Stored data
◆ ◆ ◆ ◆ ◆
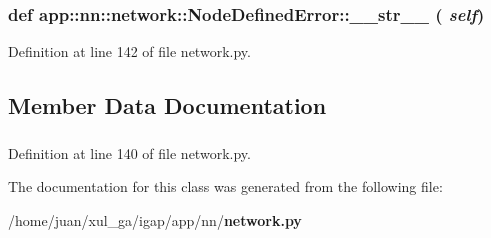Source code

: \subsubsection{\setlength{\rightskip}{0pt plus 5cm}def app::nn::network::NodeDefinedError::\_\-\_\-str\_\-\_\- ( {\em self})}\label{classapp_1_1nn_1_1network_1_1NodeDefinedError_5de806ebe1095f6caf1d036e5c262e3c}




Definition at line 142 of file network.py.

\subsection{Member Data Documentation}
\subsubsection{}\label{classapp_1_1nn_1_1network_1_1NodeDefinedError_8cb8726ea5b1d8ca4908ff83840a190e}




Definition at line 140 of file network.py.

The documentation for this class was generated from the following file:\begin{CompactItemize}
\item 
/home/juan/xul\_\-ga/igap/app/nn/{\bf network.py}\end{CompactItemize}
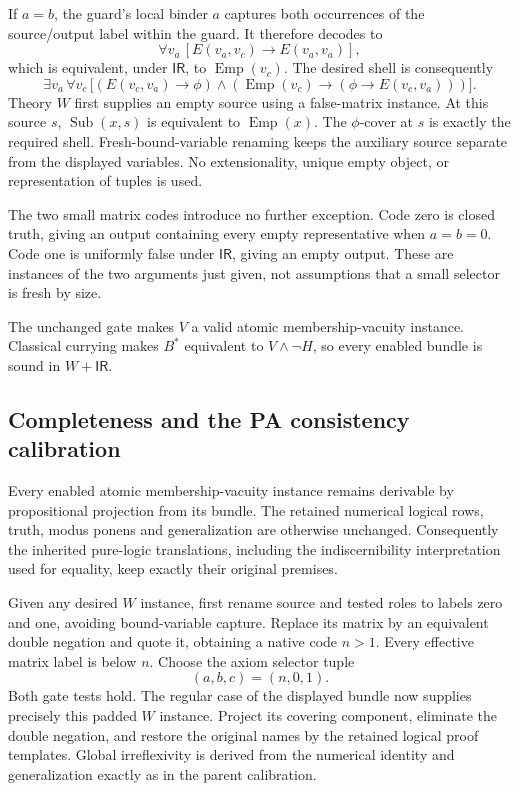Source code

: If $a=b$, the guard's local binder $a$ captures both occurrences of
the source/output label within the guard. It therefore decodes to
\[
 \forall v_a\,[E(v_a,v_c)\to E(v_a,v_a)],
\]
which is equivalent, under $\mathsf{IR}$, to
$\operatorname{Emp}(v_c)$. The desired shell is consequently
\[
 \exists v_a\,\forall v_c\,
 \bigl[(E(v_c,v_a)\to\phi)\land
       (\operatorname{Emp}(v_c)\to(\phi\to E(v_c,v_a)))\bigr].
\]
Theory $W$ first supplies an empty source using a false-matrix
instance. At this source $s$, $\operatorname{Sub}(x,s)$ is equivalent
to $\operatorname{Emp}(x)$. The $\phi$-cover at $s$ is exactly the
required shell. Fresh-bound-variable renaming keeps the auxiliary
source separate from the displayed variables. No extensionality,
unique empty object, or representation of tuples is used.

The two small matrix codes introduce no further exception. Code zero
is closed truth, giving an output containing every empty representative
when $a=b=0$. Code one is uniformly false under $\mathsf{IR}$, giving
an empty output. These are instances of the two arguments just given,
not assumptions that a small selector is fresh by size.

The unchanged gate makes $V$ a valid atomic membership-vacuity
instance. Classical currying makes $B^*$ equivalent to
$V\land\neg H$, so every enabled bundle is sound in $W+\mathsf{IR}$.

\subsection{Completeness and the PA consistency calibration}

Every enabled atomic membership-vacuity instance remains derivable by
propositional projection from its bundle. The retained numerical
logical rows, truth, modus ponens and generalization are otherwise
unchanged. Consequently the inherited pure-logic translations, including
the indiscernibility interpretation used for equality, keep exactly
their original premises.

Given any desired $W$ instance, first rename source and tested roles to
labels zero and one, avoiding bound-variable capture. Replace its matrix
by an equivalent double negation and quote it, obtaining a native code
$n>1$. Every effective matrix label is below $n$. Choose the axiom
selector tuple
\[
                  (a,b,c)=(n,0,1).
\]
Both gate tests hold. The regular case of the displayed bundle now
supplies precisely this padded $W$ instance. Project its covering
component, eliminate the double negation, and restore the original
names by the retained logical proof templates. Global irreflexivity is
derived from the numerical identity and generalization exactly as in
the parent calibration.

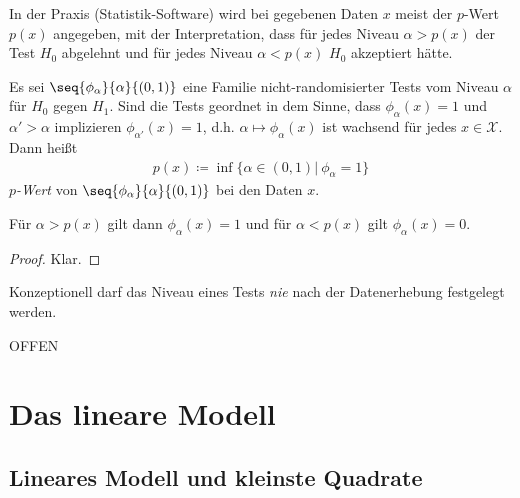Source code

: \documentclass[a4paper]{scrartcl}
\begin{document}
		\begin{motivation}
			In der Praxis (Statistik-Software) wird bei gegebenen Daten $x$ meist der $p$-Wert $p(x)$ angegeben, mit der Interpretation, dass für jedes Niveau $\alpha>p(x)$ der Test $H_0$ abgelehnt und für jedes Niveau $\alpha<p(x)$ $H_0$ akzeptiert hätte.
		\end{motivation}
		\begin{definition}
			Es sei $\seq{\phi_\alpha}{\alpha}{(0,1)}$ eine Familie nicht-randomisierter Tests vom Niveau $\alpha$ für $H_0$ gegen $H_1$. Sind die Tests geordnet in dem Sinne, dass $\phi_\alpha(x)=1$ und $\alpha'>\alpha$ implizieren $\phi_{\alpha'}(x)=1$, d.h. $\alpha\mapsto \phi_\alpha(x)$ ist wachsend für jedes $x\in\mathcal{X}$. Dann heißt
			\begin{align*}
				p(x)\coloneq\inf\{\alpha\in(0,1)|~\phi_\alpha=1\}
			\end{align*}
			\emph{$p$-Wert} von $\seq{\phi_\alpha}{\alpha}{(0,1)}$ bei den Daten $x$.
		\end{definition}
		\begin{lemma}
			Für $\alpha>p(x)$ gilt dann $\phi_\alpha(x)=1$ und für $\alpha<p(x)$ gilt $\phi_\alpha(x)=0$.
		\end{lemma}
		\begin{proof}
			Klar.
		\end{proof}
		\begin{remark}
			Konzeptionell darf das Niveau eines Tests \emph{nie} nach der Datenerhebung festgelegt werden.
		\end{remark}
		\begin{lemma}[Konsistenzsatz]
			OFFEN
		\end{lemma}
		
\newpage
\section{Das lineare Modell}

	\subsection{Lineares Modell und kleinste Quadrate}
	
\end{document}
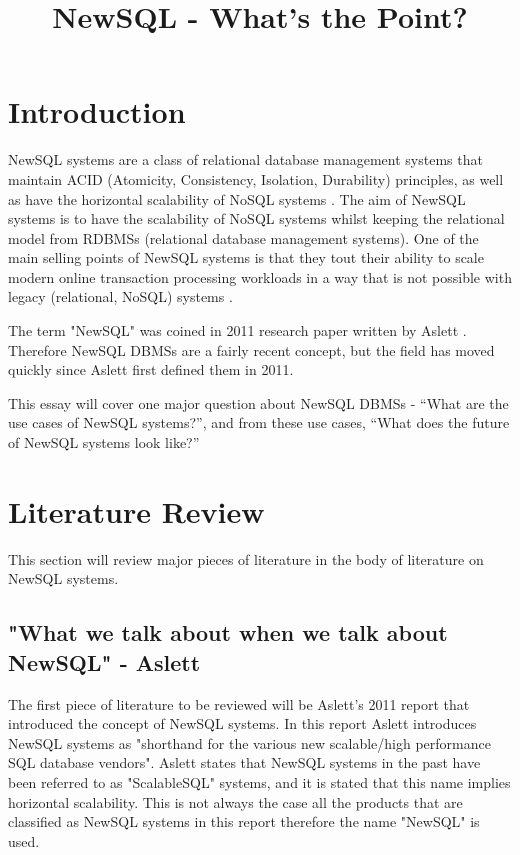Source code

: \documentclass[10pt, conference]{IEEEtran}
\begin{document}
\title{NewSQL - What's the Point?}
\author{
}
\maketitle

\section{Introduction}

NewSQL systems are a class of relational database management systems that maintain ACID (Atomicity, Consistency, Isolation, Durability)  principles, as well as have the horizontal scalability of NoSQL systems \cite{pavlo}. The aim of NewSQL systems is to have the scalability of NoSQL systems whilst keeping the relational model from RDBMSs (relational database management systems). One of the main selling points of NewSQL systems is that they tout their ability to scale modern online transaction processing workloads in a way that is not possible with legacy (relational, NoSQL) systems \cite{pavlo}.

The term "NewSQL" was coined in 2011 research paper written by Aslett \cite{aslett}. Therefore NewSQL DBMSs are a fairly recent concept, but the field has moved quickly since Aslett first defined them in 2011.

This essay will cover one major question about NewSQL DBMSs - ``What are the use cases of NewSQL systems?'', and from these use cases, ``What does the future of NewSQL systems look like?''



\section{Literature Review}

This section will review major pieces of literature in the body of literature on NewSQL systems.

\subsection{"What we talk about when we talk about NewSQL" - Aslett}

The first piece of literature to be reviewed will be Aslett's 2011 report \cite{aslett} that introduced the concept of NewSQL systems. In this report Aslett introduces NewSQL systems as "shorthand for the various new scalable/high performance SQL database vendors". Aslett states that NewSQL systems in the past have been referred to as "ScalableSQL" systems, and it is stated that this name implies horizontal scalability. This is not always the case all the products that are classified as NewSQL systems in this report therefore the name "NewSQL" is used. 
\end{document}
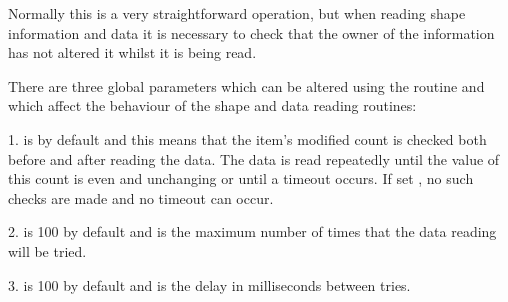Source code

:       Normally this is a very straightforward operation, but when reading
      shape information and data it is necessary to check that the owner of
      the information has not altered it whilst it is being read.

      There are three global parameters which can be altered using the
      {} routine and which affect the behaviour %
of the
      shape and data reading routines:

      1. {} is {} by default and this means %
that the item's
         modified count is checked both before and after reading the data. The
         data is read repeatedly until the value of this count is even and
         unchanging or until a timeout occurs. If set {}, no %
such checks are
         made and no timeout can occur.

      2. {} is 100 by default and is the maximum number %
of times
         that the data reading will be tried.

      3. {} is 100 by default and is the delay in %
milliseconds
         between tries.

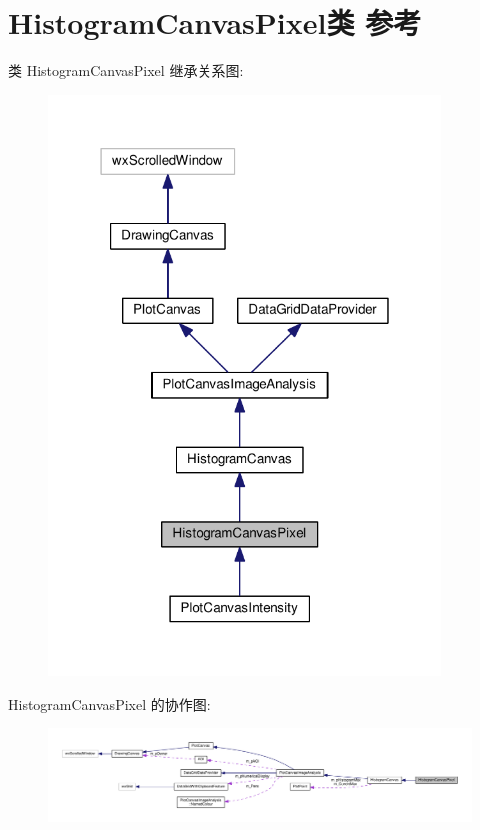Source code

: \hypertarget{class_histogram_canvas_pixel}{\section{Histogram\+Canvas\+Pixel类 参考}
\label{class_histogram_canvas_pixel}
}


类 Histogram\+Canvas\+Pixel 继承关系图\+:
\nopagebreak
\begin{figure}[H]
\begin{center}
\leavevmode
\includegraphics[width=295pt]{class_histogram_canvas_pixel__inherit__graph}
\end{center}
\end{figure}


Histogram\+Canvas\+Pixel 的协作图\+:
\nopagebreak
\begin{figure}[H]
\begin{center}
\leavevmode
\includegraphics[width=350pt]{class_histogram_canvas_pixel__coll__graph}
\end{center}
\end{figure}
◆ ◆ ◆ ◆ ◆
| Assignment |
Begin with the first line of the entries above and write out each line exactly, ending with the line containing "The unchanged gate". Leave out pictures.

| Worked solution |
Source code

: \subsubsection{\setlength{\rightskip}{0pt plus 5cm}def app::nn::network::NodeDefinedError::\_\-\_\-str\_\-\_\- ( {\em self})}\label{classapp_1_1nn_1_1network_1_1NodeDefinedError_5de806ebe1095f6caf1d036e5c262e3c}




Definition at line 142 of file network.py.

\subsection{Member Data Documentation}
\subsubsection{}\label{classapp_1_1nn_1_1network_1_1NodeDefinedError_8cb8726ea5b1d8ca4908ff83840a190e}




Definition at line 140 of file network.py.

The documentation for this class was generated from the following file:\begin{CompactItemize}
\item 
/home/juan/xul\_\-ga/igap/app/nn/{\bf network.py}\end{CompactItemize}
Source code

: If $a=b$, the guard's local binder $a$ captures both occurrences of
the source/output label within the guard. It therefore decodes to
\[
 \forall v_a\,[E(v_a,v_c)\to E(v_a,v_a)],
\]
which is equivalent, under $\mathsf{IR}$, to
$\operatorname{Emp}(v_c)$. The desired shell is consequently
\[
 \exists v_a\,\forall v_c\,
 \bigl[(E(v_c,v_a)\to\phi)\land
       (\operatorname{Emp}(v_c)\to(\phi\to E(v_c,v_a)))\bigr].
\]
Theory $W$ first supplies an empty source using a false-matrix
instance. At this source $s$, $\operatorname{Sub}(x,s)$ is equivalent
to $\operatorname{Emp}(x)$. The $\phi$-cover at $s$ is exactly the
required shell. Fresh-bound-variable renaming keeps the auxiliary
source separate from the displayed variables. No extensionality,
unique empty object, or representation of tuples is used.

The two small matrix codes introduce no further exception. Code zero
is closed truth, giving an output containing every empty representative
when $a=b=0$. Code one is uniformly false under $\mathsf{IR}$, giving
an empty output. These are instances of the two arguments just given,
not assumptions that a small selector is fresh by size.

The unchanged gate makes $V$ a valid atomic membership-vacuity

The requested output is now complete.